■ The task: Return the records exactly as they stand, and keep the pictures out of the copy.

START Data provided

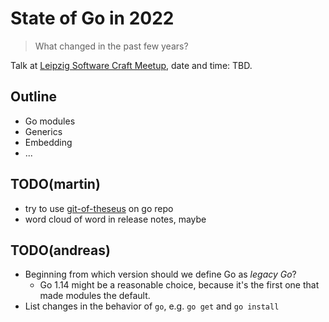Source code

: # State of Go in 2022

> What changed in the past few years?

Talk at [Leipzig Software Craft Meetup](https://www.meetup.com/LE-software-craft-community/), date and time: TBD.

## Outline

* Go modules
* Generics
* Embedding
* ...

## TODO(martin)

* try to use [git-of-theseus](https://github.com/erikbern/git-of-theseus) on go repo
* word cloud of word in release notes, maybe

## TODO(andreas)

* Beginning from which version should we define Go as _legacy Go_?
  - Go 1.14 might be a reasonable choice, because it's the first one that made modules the default.
* List changes in the behavior of `go`, e.g. `go get` and `go install`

END Data provided

■ Task answer:
Source code

: # State of Go in 2022

> What changed in the past few years?

Talk at [Leipzig Software Craft Meetup](https://www.meetup.com/LE-software-craft-community/), date and time: TBD.

## Outline

* Go modules
* Generics
* Embedding
* ...

## TODO(martin)

* try to use [git-of-theseus](https://github.com/erikbern/git-of-theseus) on go repo
* word cloud of word in release notes, maybe

## TODO(andreas)

* Beginning from which version should we define Go as _legacy Go_?
  - Go 1.14 might be a reasonable choice, because it's the first one that made modules the default.
* List changes in the behavior of `go`, e.g. `go get` and `go install`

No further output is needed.